Anna Bågenholm: “risuscitata” dopo un arresto cardiaco in ipotermia
“Risuscitare dopo la morte” non è il titolo che vi aspettereste di trovare su un portale di divulgazione come Missione Scienza. Non giungete a conclusioni affrettate e lasciatemi spiegare. L’articolo che vedere nella foto in basso (qui il link) riporta questo titolo “Resuscitation from accidental hypothermia of 13.7°C with circulatory arrest”. Ora, il termine “resuscitation” non deve trarre in inganno. Bisognerebbe tradurlo con un termine tecnico tipo “rianimazione” e non con un verbo biblico come “risuscitare”.
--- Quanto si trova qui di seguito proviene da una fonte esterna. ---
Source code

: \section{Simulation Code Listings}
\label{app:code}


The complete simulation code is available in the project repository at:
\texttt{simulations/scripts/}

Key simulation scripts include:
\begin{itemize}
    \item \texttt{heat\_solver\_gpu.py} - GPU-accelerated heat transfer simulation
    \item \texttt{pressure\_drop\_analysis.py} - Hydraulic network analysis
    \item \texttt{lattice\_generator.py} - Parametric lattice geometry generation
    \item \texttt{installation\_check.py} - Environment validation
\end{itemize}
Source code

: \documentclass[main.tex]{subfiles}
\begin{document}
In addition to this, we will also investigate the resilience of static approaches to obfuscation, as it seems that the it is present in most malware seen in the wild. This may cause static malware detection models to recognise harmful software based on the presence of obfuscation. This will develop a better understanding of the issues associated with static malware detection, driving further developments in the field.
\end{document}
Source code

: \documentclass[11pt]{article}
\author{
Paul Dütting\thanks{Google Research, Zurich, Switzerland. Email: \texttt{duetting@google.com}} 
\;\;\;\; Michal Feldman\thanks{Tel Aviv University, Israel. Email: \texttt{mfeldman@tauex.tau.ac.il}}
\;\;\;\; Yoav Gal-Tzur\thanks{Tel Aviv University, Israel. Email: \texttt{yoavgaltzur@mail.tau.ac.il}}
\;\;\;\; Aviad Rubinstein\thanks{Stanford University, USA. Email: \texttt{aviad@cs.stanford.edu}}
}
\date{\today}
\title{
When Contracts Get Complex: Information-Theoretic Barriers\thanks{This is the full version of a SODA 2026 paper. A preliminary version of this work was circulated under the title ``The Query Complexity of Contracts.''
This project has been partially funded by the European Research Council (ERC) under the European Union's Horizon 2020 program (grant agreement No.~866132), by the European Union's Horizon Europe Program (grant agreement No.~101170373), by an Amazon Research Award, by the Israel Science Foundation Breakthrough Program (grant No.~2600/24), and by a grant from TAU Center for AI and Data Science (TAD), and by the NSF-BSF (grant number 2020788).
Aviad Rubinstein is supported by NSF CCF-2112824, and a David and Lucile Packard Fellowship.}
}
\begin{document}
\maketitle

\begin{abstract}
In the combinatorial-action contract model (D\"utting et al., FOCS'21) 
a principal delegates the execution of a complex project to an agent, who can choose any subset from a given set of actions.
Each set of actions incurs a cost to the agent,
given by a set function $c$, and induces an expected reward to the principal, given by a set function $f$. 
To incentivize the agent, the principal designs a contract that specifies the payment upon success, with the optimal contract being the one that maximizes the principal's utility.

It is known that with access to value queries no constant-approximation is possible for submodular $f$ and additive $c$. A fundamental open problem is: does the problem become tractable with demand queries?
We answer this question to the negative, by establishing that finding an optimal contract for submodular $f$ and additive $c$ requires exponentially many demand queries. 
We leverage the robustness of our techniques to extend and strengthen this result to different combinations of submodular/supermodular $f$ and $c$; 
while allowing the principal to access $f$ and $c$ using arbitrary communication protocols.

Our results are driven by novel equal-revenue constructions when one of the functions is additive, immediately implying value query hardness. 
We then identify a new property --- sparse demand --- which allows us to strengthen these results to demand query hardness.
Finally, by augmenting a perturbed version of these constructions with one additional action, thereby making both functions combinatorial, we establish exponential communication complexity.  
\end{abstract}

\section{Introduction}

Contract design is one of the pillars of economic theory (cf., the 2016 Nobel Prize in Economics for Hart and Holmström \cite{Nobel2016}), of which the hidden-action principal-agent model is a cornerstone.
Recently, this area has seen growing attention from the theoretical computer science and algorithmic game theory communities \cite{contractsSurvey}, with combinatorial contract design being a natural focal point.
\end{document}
Ma di cosa parla questo articolo? Vediamolo insieme, perché la storia che racconteremo ha dello straordinario.
La storia
Anna Bågenholm, nata nel 1970 a Vänersborg, in Svezia, è una studentessa di medicina con l’obiettivo di diventare un chirurgo ortopedico. Nel 1998, si sposta a Narvik, in Norvegia, dove diventa assistente chirurgo presso l’ospedale della città. La vita di Anna va a gonfie vele: una carriera promettente nonostante la giovane età, aurore boreali che ogni tanto illuminano il cielo, un gruppo di amici con cui alleviare lo stress post lavoro.
Narvik è vicino Tromsø, nel Nord della Norvegia, ed è circondata da montagne non troppo alte su cui è possibile sciare. Anna è una esperta sciatrice, del resto quando sei nato a nord e ti trasferisci a nord del nord, sciare è un po’ come andare in bici per un olandese. O come nuotare per chi fosse nato a Pantelleria. Come lei, anche i suoi amici.
Come dicevamo, spesso, dopo lavoro, Anna si svaga, a volte anche sciando con i suoi amici. Il 20 maggio del 1999 è uno di quei giorni. Anna si vede con Marie e Torvind, e insieme vanno a sciare nel solito posto a due passi da Narvik. Quello che doveva essere un pomeriggio relax, di routine, si sarebbe trasformato, di lì a breve, in una tragedia che avrebbe scritto una pagina importante della medicina.
L’incidente
Anna e colleghi, da bravi scandinavi cresciuti a brød (pane), burro e ambiente non congeniale alla vita umana, sono ottimi sciatori. Ogni tanto si concedono un fuori pista, dove sanno di poterselo permettere. Avendolo fatto molte altre volte, avendo padronanza del luogo e approfittando della neve fresca, si avventurano per il classico tragitto. In un punto con una certa pendenza, nei pressi di una cascata, Anna perde il controllo degli sci e scivola.
Panico.
Anna scivola e cade di testa, in basso non ci sono rocce, il che probabilmente le salva la vita, ma c’è un ruscello congelato con uno strato superficiale di ghiaccio di circa 20cm. La neve attutisce un po’ la caduta, ma non abbastanza da impedire ad Anna di rompere lo strato di ghiaccio e di finire per metà nel ruscello. Gli amici si fiondano sul luogo, di Anna si vedono solo le gambe che si agitano, in una scena che, in un altro contesto, sarebbe anche comica.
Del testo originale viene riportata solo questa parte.